Part 1: My father’s Dutch war service

The 10th of May 2010 marked 70 years since the Germans invaded the Netherlands in 1940. This was particularly meaningful for me, because my father was in the Dutch army at that time.

I know very little about my father’s service before and during the invasion. I recall being told that he was in the medical corps, and that he was in Rotterdam at the time it was bombed. But that’s about it – he seldom spoke of those times. All I have as a record are the couple of photographs shown below (click to enlarge).

My father's unit (2)

This is a postcard of my father and his room-mates, sent to his family from Amsterdam in 1939. In the inscription on the back, Dad says they are wearing “werkpakjes” (working clothes).

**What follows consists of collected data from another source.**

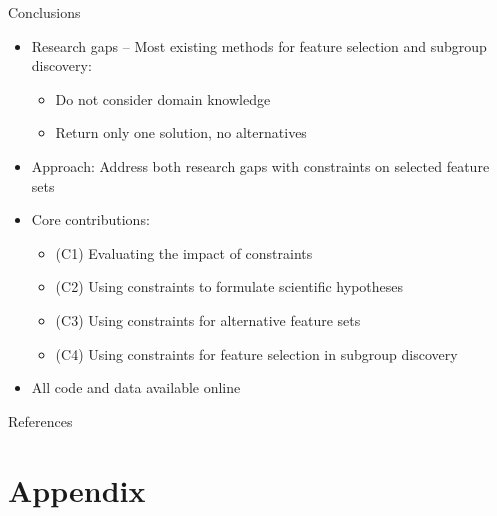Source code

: \documentclass[en, navbarinline, handout]{sdqbeamer}
\begin{document}
\begin{frame}[t]{Conclusions}
	\begin{itemize}
		\item Research gaps -- Most existing methods for feature selection and subgroup discovery:
		\begin{itemize}
			\item Do not consider domain knowledge
			\item Return only one solution, no alternatives
		\end{itemize}
		\pause
		\vspace{\baselineskip}
		\item Approach: Address both research gaps with constraints on selected feature sets
		\pause
		\vspace{\baselineskip}
		\item Core contributions:
		\begin{itemize}
			\item (C1) Evaluating the impact of constraints \cite{bach2022empirical}
			\item (C2) Using constraints to formulate scientific hypotheses \cite{bach2022empirical}
			\item (C3) Using constraints for alternative feature sets \cite{bach2023finding, bach2024alternative}
			\item (C4) Using constraints for feature selection in subgroup discovery \cite{bach2025subgroup, bach2024using}
		\end{itemize}
		\item All code and data available online
	\end{itemize}
\end{frame}

\appendix
\beginbackup %

\begin{frame}[t, allowframebreaks]{References}
	\renewcommand*{\bibfont}{\small} %
	\printbibliography
\end{frame}

\section{Appendix}
\end{document}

Detail picture (my father on the right)

This detail of the above postcard shows my father (far right). The name board held by the man on the left reads: “Kamer 19, Sectie I, 5-10-39” (Room 19, Section I, 5 Oct 1939)

The reverse of the postcard. The sender address is hard to make out (are there any Dutch readers who can help?), but appears to say: “afz. dpl (?) S Hermans, Depot Geneesh (?) Troepen, I Companie, Amsterdam”.

My father's unit

This is another photo of my father’s unit. There is no inscription at all on this one. Note the shako worn by the officer in the centre.

Detail from above photo

This is a close-up of my father from the group photo. He is wearing a greatcoat and sidecap, and is carrying a haversack over his shoulder and a pack on his back. He also wears gloves, unlike his comrades.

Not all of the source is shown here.